I enjoyed this post, thanks for all the time you've devoted to this blog.

-Bob

Michele said...

Congrats on the newest addition to the family. He's a cutie! And thanks for another great reminder of what's really important in life. Thanks to your encouragement, I've finally started a regulat trading journal (and kept it going). I have an entire section in it devoted to clippings from your blog, and this one is definitely getting saved.

If anyone is interested, I recently started using OneNote and found it to be very handy for journal keeping.

Swingtradingideas said...

Your comments are always very informative and thought provoking. They are like pearls of wisdom.It reminds us all that life is a journey and one should enjoy each moment of it.

GD said...

That's a nice looking kid, Dr. Brett!

Michelle B said...

Nice hat! (The kid is OK too).

OKL said...

The Doctor's a Grandfather!

*No wonder he's beginning to sound like one*

-Plays Keyboard Cat-

Brett Steenbarger, Ph.D. said...

Excuuuuse me, OKL! This doctor is a grandfather six times over!

(He says as he listens to his grandpa music: http://rurl.org/1w5i)

Brett

StockFiend said...

I enjoy reading your blog thanks for all the info.

Charles Duran said...

A wonderful photo, and a toast to the pleasure of the energy of life.

I enjoy, very much Dr. Steenbarger, your blogs on trading and your writing in general, however, this paean you have written on the satisfaction that is to be achieved in seeing life in a positive sense and following "authentic" goals is a disappointment.

Allow me to help you get your head out of the warm and comfortable sand. Life is pain and suffering, except for the delusional and then, only with the great effort it must takes to maintain that illusion.

The "authentic" path to life is the biological need to survive. procreate and expand. We are far from optimal designed for happiness much less contentment. The proof of this statement is in our history.

Perhaps, if you like, you could tell us all how it achieve happiness.

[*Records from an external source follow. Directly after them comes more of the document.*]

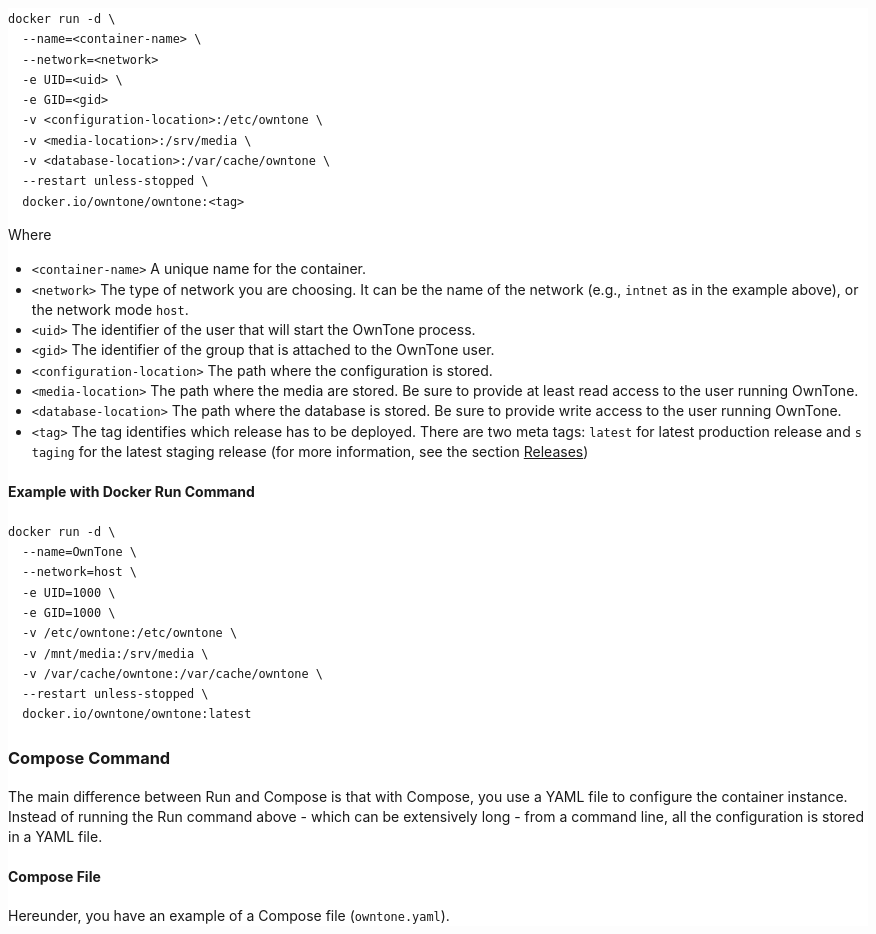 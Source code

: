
 ```shell
docker run -d \
  --name=<container-name> \
  --network=<network>
  -e UID=<uid> \
  -e GID=<gid>
  -v <configuration-location>:/etc/owntone \
  -v <media-location>:/srv/media \
  -v <database-location>:/var/cache/owntone \
  --restart unless-stopped \
  docker.io/owntone/owntone:<tag>
```

Where

- `<container-name>` A unique name for the container.
- `<network>` The type of network you are choosing. It can be the name of the network (e.g., `intnet` as in the example above), or the network mode `host`.
- `<uid>` The identifier of the user that will start the OwnTone process.
- `<gid>` The identifier of the group that is attached to the OwnTone user.
- `<configuration-location>` The path where the configuration is stored.
- `<media-location>` The path where the media are stored. Be sure to provide at least read access to the user running OwnTone.
- `<database-location>` The path where the database is stored. Be sure to provide write access to the user running OwnTone.
- `<tag>` The tag identifies which release has to be deployed. There are two meta tags: `latest` for latest production release and `staging` for the latest staging release (for more information, see the section [Releases](#releases))

#### Example with Docker Run Command

```shell
docker run -d \
  --name=OwnTone \
  --network=host \
  -e UID=1000 \
  -e GID=1000 \
  -v /etc/owntone:/etc/owntone \
  -v /mnt/media:/srv/media \
  -v /var/cache/owntone:/var/cache/owntone \
  --restart unless-stopped \
  docker.io/owntone/owntone:latest
```

### Compose Command

The main difference between Run and Compose is that with Compose, you use a YAML file to configure the container instance.
Instead of running the Run command above - which can be extensively long - from a command line, all the configuration is stored in a YAML file.

#### Compose File

Hereunder, you have an example of a Compose file (`owntone.yaml`).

This is written without rancor, just little regret. Charles

OKL said...

Dang!

That was some grandfather music Doc!

I thought Grandfathers are supposed to be peaceful blokes, sitting on deck and sippin tea, reading the papers and laughing at the latest politician's hoohah, watching his kids moan about their life, enjoying the picture of kids running around in the backyard, listening to babies cry upstairs... and listening to John Lennon!

LOL

Aye, the Doctor is blazing trails!

Holy cow... Six!

My goodness... what population problem? LOL


*Cheers to a good 50+ years... and bring on the next 30!*

Jay said...

Nice pic, Doc, I though it was one of those professional ones that you find when you look up a search on 'joyous child.' ...google images will probably list it ;)

I have used trading as a personal growth catalyst. I've been on that path for years anyway and have been making progress.

Whenever I would take the tests for personality, if you should be a trader, I scored low. But some of the things required were things I aspired to already. So I used them as goals and in this year and a month, I am not only a different trader, but the achievements are permanent enhancements to my personality that benefit me in all areas of my life.

You stress conscientiousness in 'The Psychology of Trading,' as the main trait in a good trader and I had it but not to the degree I do now and you can't become more conscientious in one area without applying in others, a nice side effect.

I have written 300 pages of journaling and notes and worked thru many additional issues and lightening my load of dysfunctions has definitely allowed the more positive feelings thru in all areas. -NQTraderJay

karim said...

Good one on happiness and it helps a lot.